• _Exercise directions_:
Find all lines below containing the string "through" and return them.
☆ ☆ ☆
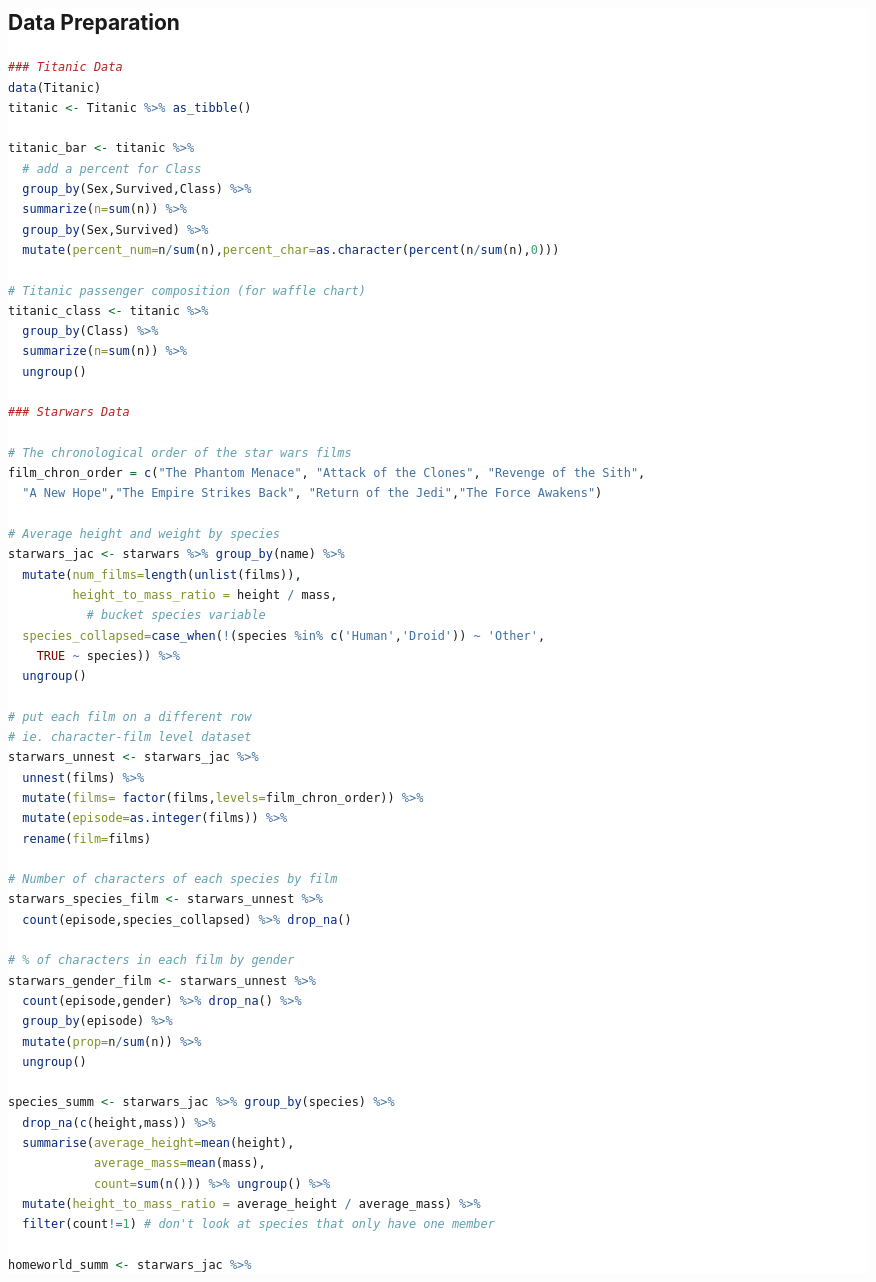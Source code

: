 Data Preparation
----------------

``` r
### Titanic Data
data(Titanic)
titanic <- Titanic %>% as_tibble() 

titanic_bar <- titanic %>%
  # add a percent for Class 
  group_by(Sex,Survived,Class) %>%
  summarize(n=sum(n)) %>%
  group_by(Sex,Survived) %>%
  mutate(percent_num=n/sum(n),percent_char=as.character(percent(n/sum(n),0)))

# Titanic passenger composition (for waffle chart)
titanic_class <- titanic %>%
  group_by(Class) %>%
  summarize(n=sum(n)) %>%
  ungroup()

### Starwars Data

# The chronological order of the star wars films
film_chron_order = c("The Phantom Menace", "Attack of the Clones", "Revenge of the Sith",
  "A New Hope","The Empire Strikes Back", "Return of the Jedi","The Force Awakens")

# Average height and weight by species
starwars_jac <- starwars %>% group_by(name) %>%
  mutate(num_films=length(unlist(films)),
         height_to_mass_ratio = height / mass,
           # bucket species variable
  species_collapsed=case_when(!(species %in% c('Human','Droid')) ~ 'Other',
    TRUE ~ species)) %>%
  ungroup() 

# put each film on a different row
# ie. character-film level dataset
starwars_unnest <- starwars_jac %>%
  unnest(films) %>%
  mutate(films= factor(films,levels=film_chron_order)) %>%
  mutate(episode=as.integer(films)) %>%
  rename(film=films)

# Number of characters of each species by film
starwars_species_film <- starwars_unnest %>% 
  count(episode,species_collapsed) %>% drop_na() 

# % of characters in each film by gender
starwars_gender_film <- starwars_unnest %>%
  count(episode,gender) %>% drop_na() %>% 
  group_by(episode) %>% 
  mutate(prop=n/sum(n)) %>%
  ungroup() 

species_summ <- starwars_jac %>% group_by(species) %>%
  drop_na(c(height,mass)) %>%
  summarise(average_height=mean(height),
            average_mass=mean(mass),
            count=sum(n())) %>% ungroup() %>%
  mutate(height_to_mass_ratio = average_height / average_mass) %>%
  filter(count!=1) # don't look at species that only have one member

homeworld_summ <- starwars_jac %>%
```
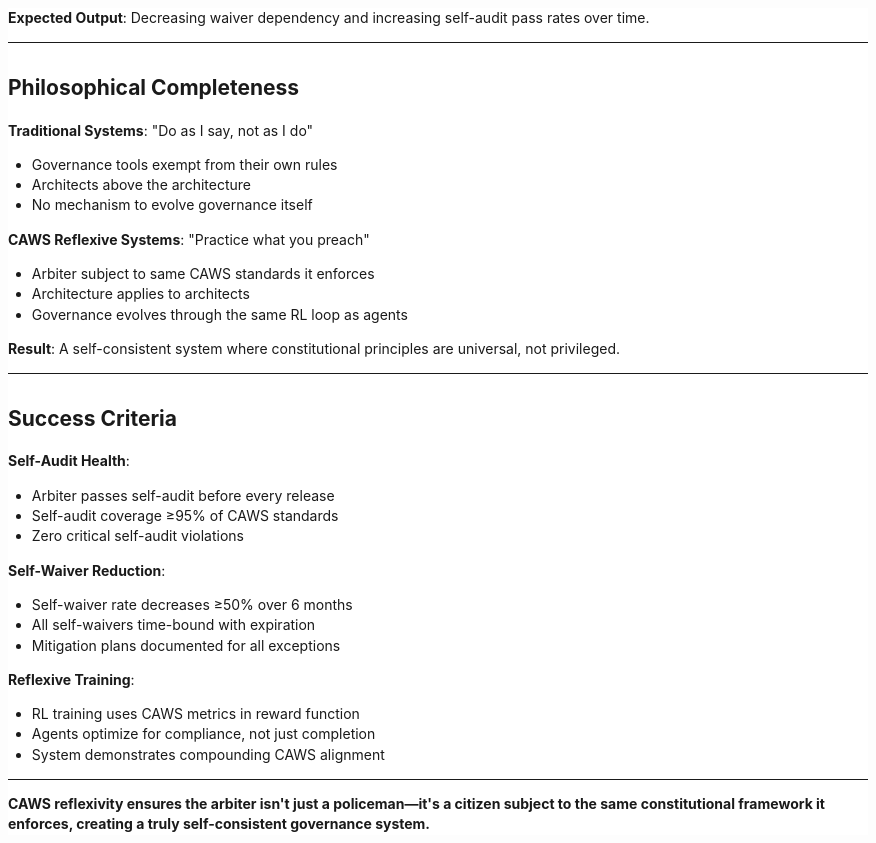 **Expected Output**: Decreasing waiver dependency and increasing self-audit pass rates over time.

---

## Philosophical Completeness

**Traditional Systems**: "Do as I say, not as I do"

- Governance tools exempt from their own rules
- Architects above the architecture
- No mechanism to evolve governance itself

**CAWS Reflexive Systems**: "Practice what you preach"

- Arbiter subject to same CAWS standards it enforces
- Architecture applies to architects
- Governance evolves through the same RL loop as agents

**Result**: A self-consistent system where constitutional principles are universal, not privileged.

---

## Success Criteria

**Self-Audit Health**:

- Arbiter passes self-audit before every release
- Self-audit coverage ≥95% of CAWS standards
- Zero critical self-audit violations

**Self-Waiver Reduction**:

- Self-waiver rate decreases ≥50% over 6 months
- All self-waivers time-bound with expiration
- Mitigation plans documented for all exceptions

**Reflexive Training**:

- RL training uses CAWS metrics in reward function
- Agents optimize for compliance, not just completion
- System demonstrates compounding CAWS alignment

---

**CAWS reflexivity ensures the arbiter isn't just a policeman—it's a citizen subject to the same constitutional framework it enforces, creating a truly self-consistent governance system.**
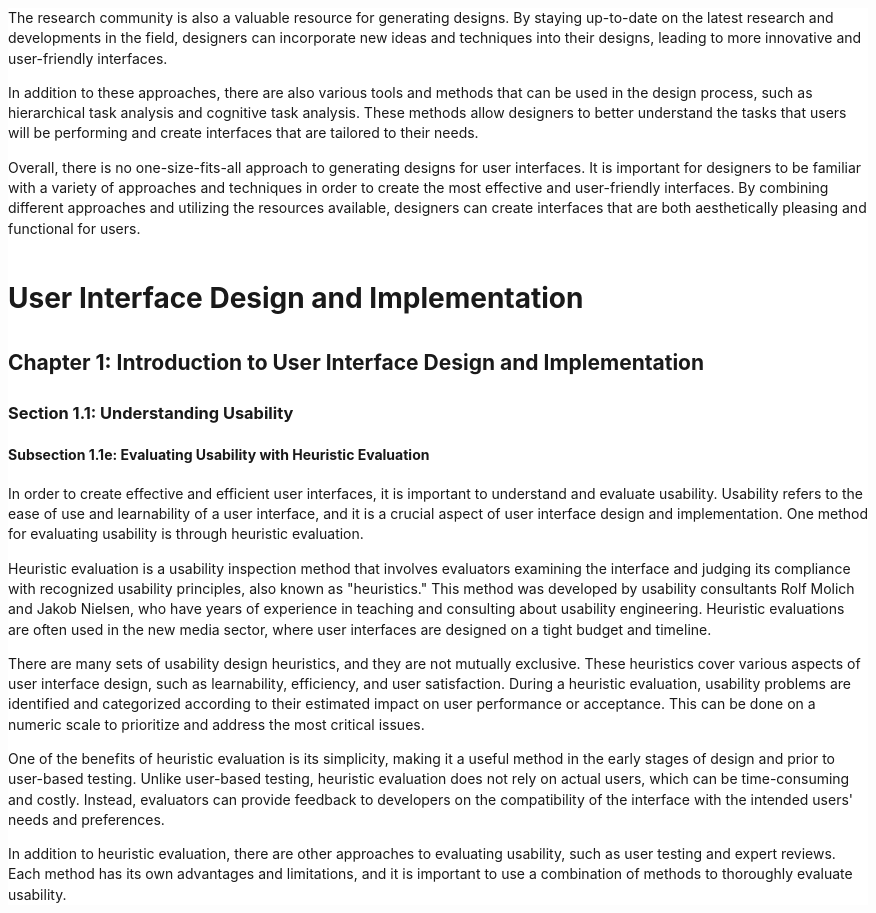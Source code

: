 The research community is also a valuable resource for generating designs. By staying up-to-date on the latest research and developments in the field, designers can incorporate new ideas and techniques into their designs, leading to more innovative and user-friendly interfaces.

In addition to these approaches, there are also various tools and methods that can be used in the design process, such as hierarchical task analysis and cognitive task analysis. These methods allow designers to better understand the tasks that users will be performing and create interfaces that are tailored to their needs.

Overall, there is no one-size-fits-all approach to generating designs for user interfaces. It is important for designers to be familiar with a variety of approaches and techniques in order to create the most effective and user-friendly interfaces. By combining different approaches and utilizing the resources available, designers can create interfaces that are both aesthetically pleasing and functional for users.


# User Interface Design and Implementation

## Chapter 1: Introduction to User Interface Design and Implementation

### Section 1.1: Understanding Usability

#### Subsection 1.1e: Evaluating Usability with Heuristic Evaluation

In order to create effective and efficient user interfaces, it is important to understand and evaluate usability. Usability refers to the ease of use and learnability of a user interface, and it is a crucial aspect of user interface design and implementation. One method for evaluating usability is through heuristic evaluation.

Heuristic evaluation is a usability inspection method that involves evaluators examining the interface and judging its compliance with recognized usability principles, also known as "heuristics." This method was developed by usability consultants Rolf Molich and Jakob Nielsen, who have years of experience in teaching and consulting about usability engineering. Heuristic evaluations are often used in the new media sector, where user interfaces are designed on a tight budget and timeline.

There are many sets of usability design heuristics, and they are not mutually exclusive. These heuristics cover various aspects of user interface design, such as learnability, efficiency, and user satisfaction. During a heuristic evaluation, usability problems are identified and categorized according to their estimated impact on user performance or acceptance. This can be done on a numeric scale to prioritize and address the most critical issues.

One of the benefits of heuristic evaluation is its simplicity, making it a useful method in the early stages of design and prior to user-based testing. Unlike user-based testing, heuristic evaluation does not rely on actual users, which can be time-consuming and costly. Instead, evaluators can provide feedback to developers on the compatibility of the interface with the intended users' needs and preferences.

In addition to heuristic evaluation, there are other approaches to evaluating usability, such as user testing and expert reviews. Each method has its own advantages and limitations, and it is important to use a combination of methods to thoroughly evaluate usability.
☆ ☆ ☆
• _Solution to the exercise_:
- Governance evolves through the same RL loop as agents
In order to create effective and efficient user interfaces, it is important to understand and evaluate usability. Usability refers to the ease of use and learnability of a user interface, and it is a crucial aspect of user interface design and implementation. One method for evaluating usability is through heuristic evaluation.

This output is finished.